I have a low tolerance for rape jokes. Even as someone who believes that comedy should take no prisoners, and that everyone and everything should be fair game for humor, I mostly find rape and molestation jokes abhorrent and not funny. Why? Because of incidents like these.
That’s why I really hate it when sitcoms have characters lying about being raped or molested for the sake of gaining sympathy. Incidents like the above happen all the time. Rape victims of both sexes are constantly accused of lying about what happened to them. I’m very disappointed in Community for having a story where Troy lies about being molested in an acting class in order to a) gain sympathy from his fellow students, and b) get into Britta’s pants.

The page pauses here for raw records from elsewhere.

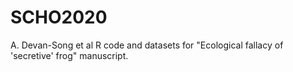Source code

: # SCHO2020
A. Devan-Song et al R code and datasets for "Ecological fallacy of 'secretive' frog" manuscript.
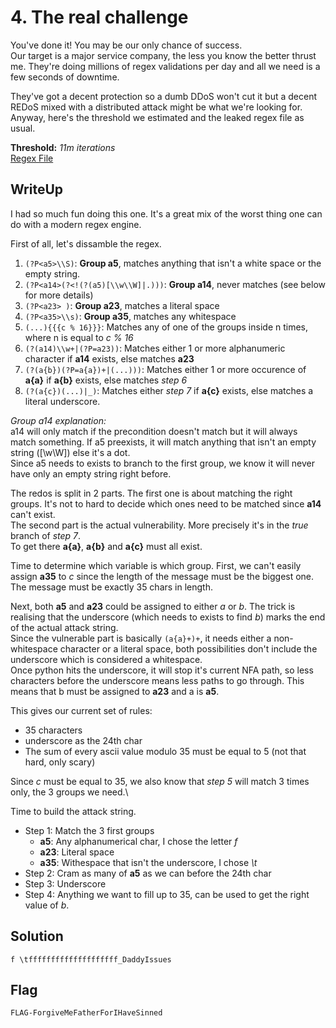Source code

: # 4. The real challenge

You've done it! You may be our only chance of success. \
Our target is a major service company, the less you know the better thrust me. They're doing millions of regex validations per day and all we need is a few seconds of downtime.

They've got a decent protection so a dumb DDoS won't cut it but a decent REDoS mixed with a distributed attack might be what we're looking for. \
Anyway, here's the threshold we estimated and the leaked regex file as usual.

**Threshold:** *11m iterations* \
[Regex File](https://github.com/UnitedCTF/UnitedCTF-2021/new/redos-oli/challenges/programming/redos/src/challenge4.py)

## WriteUp

I had so much fun doing this one. It's a great mix of the worst thing one can do with a modern regex engine.

First of all, let's dissamble the regex.

1. `(?P<a5>\\S)`: **Group a5**, matches anything that isn't a white space or the empty string.
2. `(?P<a14>(?<!(?(a5)[\\w\\W]|.)))`: **Group a14**, never matches (see below for more details)
3. `(?P<a23> )`: **Group a23**, matches a literal space
4. `(?P<a35>\\s)`: **Group a35**, matches any whitespace
5. `(...){{{c % 16}}}`: Matches any of one of the groups inside n times, where n is equal to *c % 16*
6. `(?(a14)\\w+|(?P=a23))`: Matches either 1 or more alphanumeric character if **a14** exists, else matches **a23**
7. `(?(a{b})(?P=a{a})+|(...)))`: Matches either 1 or more occurence of **a{a}** if **a{b}** exists, else matches *step 6*
8. `(?(a{c})(...)|_)`: Matches either *step 7* if **a{c}** exists, else matches a literal underscore.

*Group a14 explanation:*\
a14 will only match if the precondition doesn't match but it will always match something. If a5 preexists, it will match anything that isn't an empty string ([\w\W]) else it's a dot.\
Since a5 needs to exists to branch to the first group, we know it will never have only an empty string right before.

The redos is split in 2 parts. The first one is about matching the right groups. It's not to hard to decide which ones need to be matched since **a14** can't exist.\
The second part is the actual vulnerability. More precisely it's in the *true* branch of *step 7*.\
To get there **a{a}**, **a{b}** and **a{c}** must all exist.

Time to determine which variable is which group. First, we can't easily assign **a35** to *c* since the length of the message must be the biggest one. The message must be exactly 35 chars in length.

Next, both **a5** and **a23** could be assigned to either *a* or *b*. The trick is realising that the underscore (which needs to exists to find *b*) marks the end of the actual attack string.\
Since the vulnerable part is basically `(a{a}+)+`, it needs either a non-whitespace character or a literal space, both possibilities don't include the underscore which is considered a whitespace.\
Once python hits the underscore, it will stop it's current NFA path, so less characters before the underscore means less paths to go through. This means that b must be assigned to **a23** and a is **a5**.

This gives our current set of rules:
- 35 characters
- underscore as the 24th char 
- The sum of every ascii value modulo 35 must be equal to 5 (not that hard, only scary)

Since *c* must be equal to 35, we also know that *step 5* will match 3 times only, the 3 groups we need.\

Time to build the attack string.

- Step 1: Match the 3 first groups
  - **a5**: Any alphanumerical char, I chose the letter *f*
  - **a23**: Literal space
  - **a35**: Withespace that isn't the underscore, I chose *\t*
- Step 2: Cram as many of **a5** as we can before the 24th char
- Step 3: Underscore
- Step 4: Anything we want to fill up to 35, can be used to get the right value of *b*.

## Solution
`f \tffffffffffffffffffff_DaddyIssues`

## Flag
`FLAG-ForgiveMeFatherForIHaveSinned`
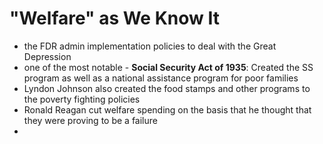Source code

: # "Welfare" as We Know It
- the FDR admin implementation policies to deal with the Great Depression
- one of the most notable - **Social Security Act of 1935**: Created the SS program as well as a national assistance program for poor families 
- Lyndon Johnson also created the food stamps and other programs to the poverty fighting policies
- Ronald Reagan cut welfare spending on the basis that he thought that they were proving to be a failure
- 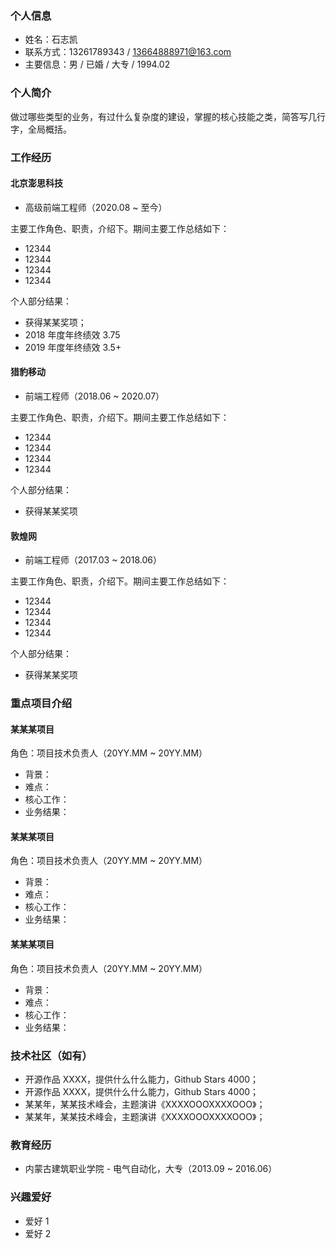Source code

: ### 个人信息

- 姓名：石志凯
- 联系方式：13261789343 / 13664888971@163.com
- 主要信息：男 / 已婚 / 大专 / 1994.02



### 个人简介

做过哪些类型的业务，有过什么复杂度的建设，掌握的核心技能之类，简答写几行字，全局概括。



### 工作经历



#### 北京澎思科技

- 高级前端工程师（2020.08 \~ 至今）



主要工作角色、职责，介绍下。期间主要工作总结如下：

- 12344
- 12344
- 12344
- 12344

个人部分结果：

- 获得某某奖项；
- 2018 年度年终绩效 3.75
- 2019 年度年终绩效 3.5+ 



#### 猎豹移动

- 前端工程师（2018.06 \~ 2020.07）



主要工作角色、职责，介绍下。期间主要工作总结如下：

- 12344
- 12344
- 12344
- 12344

个人部分结果：

- 获得某某奖项



#### 敦煌网

- 前端工程师（2017.03 \~ 2018.06）



主要工作角色、职责，介绍下。期间主要工作总结如下：

- 12344
- 12344
- 12344
- 12344

个人部分结果：

- 获得某某奖项



### 重点项目介绍



#### 某某某项目

角色：项目技术负责人（20YY.MM \~ 20YY.MM）

- 背景：
- 难点：
- 核心工作：
- 业务结果：



#### 某某某项目

角色：项目技术负责人（20YY.MM \~ 20YY.MM）

- 背景：
- 难点：
- 核心工作：
- 业务结果：



#### 某某某项目

角色：项目技术负责人（20YY.MM \~ 20YY.MM）

- 背景：
- 难点：
- 核心工作：
- 业务结果：



### 技术社区（如有）

- 开源作品 XXXX，提供什么什么能力，Github Stars 4000；
- 开源作品 XXXX，提供什么什么能力，Github Stars 4000；
- 某某年，某某技术峰会，主题演讲《XXXXOOOXXXXOOO》；
- 某某年，某某技术峰会，主题演讲《XXXXOOOXXXXOOO》；



### 教育经历

- 内蒙古建筑职业学院 - 电气自动化，大专（2013.09 \~ 2016.06）



### 兴趣爱好

- 爱好 1
- 爱好 2

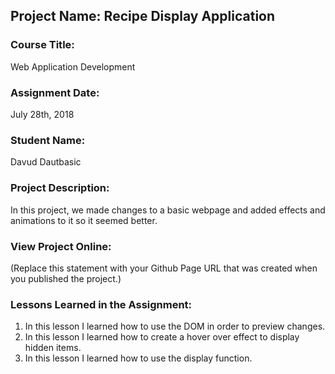 ## Project Name:  Recipe Display Application

### Course Title:
Web Application Development

### Assignment Date:  
July 28th, 2018

### Student Name:  
Davud Dautbasic

### Project Description:
In this project, we made changes to a basic webpage and added effects and animations to it so it seemed better.

### View Project Online:
(Replace this statement with your Github Page URL that was created when you 
 published the project.)

### Lessons Learned in the Assignment:
1. In this lesson I learned how to use the DOM in order to preview changes.
2. In this lesson I learned how to create a hover over effect to display hidden items. 
3. In this lesson I learned how to use the display function.

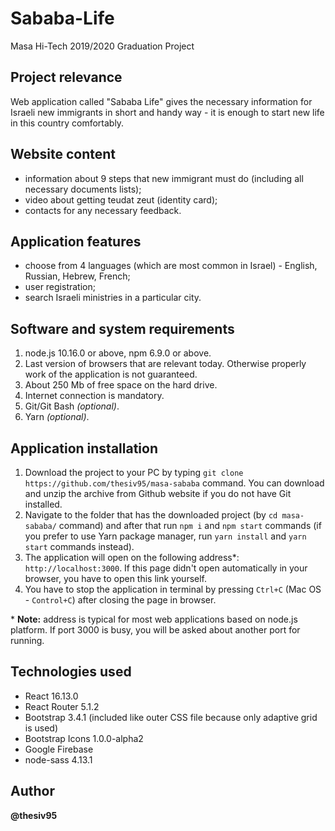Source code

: # Sababa-Life
Masa Hi-Tech 2019/2020 Graduation Project

## Project relevance

Web application called "Sababa Life" gives the necessary information for Israeli new immigrants in short and handy way - it is enough to start new life in this country comfortably.

## Website content
* information about 9 steps that new immigrant must do (including all necessary documents lists);
* video about getting teudat zeut (identity card);
* contacts for any necessary feedback.

## Application features
* choose from 4 languages (which are most common in Israel) - English, Russian, Hebrew, French;
* user registration;
* search Israeli ministries in a particular city.

## Software and system requirements
1. node.js 10.16.0 or above, npm 6.9.0 or above.
2. Last version of browsers that are relevant today. Otherwise properly work of the application is not guaranteed.
3. About 250 Mb of free space on the hard drive.
4. Internet connection is mandatory.
5. Git/Git Bash *(optional)*.
6. Yarn *(optional)*.

## Application installation
1. Download the project to your PC by typing `git clone https://github.com/thesiv95/masa-sababa` command. You can download and unzip the archive from Github website if you do not have Git installed.
2. Navigate to the folder that has the downloaded project (by `cd masa-sababa/` command) and after that run `npm i` and `npm start` commands (if you prefer to use Yarn package manager, run `yarn install` and `yarn start` commands instead).
3. The application will open on the following address*: `http://localhost:3000`. If this page didn't open automatically in your browser, you have to open this link yourself.
4. You have to stop the application in terminal by pressing `Ctrl+C` (Mac OS - `Control+C`) after closing the page in browser.

\* **Note:** address is typical for most web applications based on node.js platform. If port 3000 is busy, you will be asked about another port for running.

## Technologies used
* React 16.13.0
* React Router 5.1.2
* Bootstrap 3.4.1 (included like outer CSS file because only adaptive grid is used)
* Bootstrap Icons 1.0.0-alpha2
* Google Firebase
* node-sass 4.13.1

## Author
**@thesiv95**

This show is better than that. It’s also funnier than that. Community is a show that keeps the viewers on their toes, with plot twists and clever jokes coming out of nowhere. As soon as Troy lied, I rolled my eyes and groaned because I knew exactly how the rest of the episode would go: Britta would be attracted, Troy would continue with the lie, Britta would tell others, Troy would confess the truth, and the acting teacher would applaud him for tapping into real emotion. And that’s exactly what happened. This show is too good to rely on cheap, tired sitcom tropes like that. Not even Kevin Corrigan’s return as Professor Professorson, or Troy describing his emotions as “My heart is at war with my kidneys!” could save it.
I did enjoy the show’s two other plots, with Pierce finding a soulmate in a woman just as offensive and horrible as he. I also laughed for about five minutes in the hilarious conclusion to Abed’s “Who’s the Boss” subplot: Stephen Tobolowsky, upon realizing that his life’s work is discredited, opens the drawer to his desk and we see a gun…until he pulls it out further to find a copy of What WAS Happening? and starts reading it. THAT was a delightful fakeout worth this show.
The Troy subplot, however, was offensive, not funny, and a waste of Donald Glover. This episode was disappointing.
Agreed. That was the most blah episode of Community in a long time, and that particular subplot married boring and offensive in a way that…is actually pretty horrifying when you stop and think about it: how is it that a “joke” so completely disgusting is so normalized that its trajectory is entirely predictable?
(Answer: rape culture, that’s how.)
(We did get some primo Donald Glover goodness in the tag, though. “It’s hard to be Jewish in Russia, yo!”)
how is it that a “joke” so completely disgusting is so normalized that its trajectory is entirely predictable?
It really is disturbing, isn’t it?
I did enjoy the all-black version of Fiddler on the Roof. Mostly, though, the Troy subplot tainted the whole episode for me. It made him look bad, it made Britta look bad, it made the show look bad, and I expect better from these writers.
All my friends said I’d like Community, though the only other time I caught it, it also included a rape “joke.”
So I decided to give it a chance last night, since I was going to watch the new Parks & Rec.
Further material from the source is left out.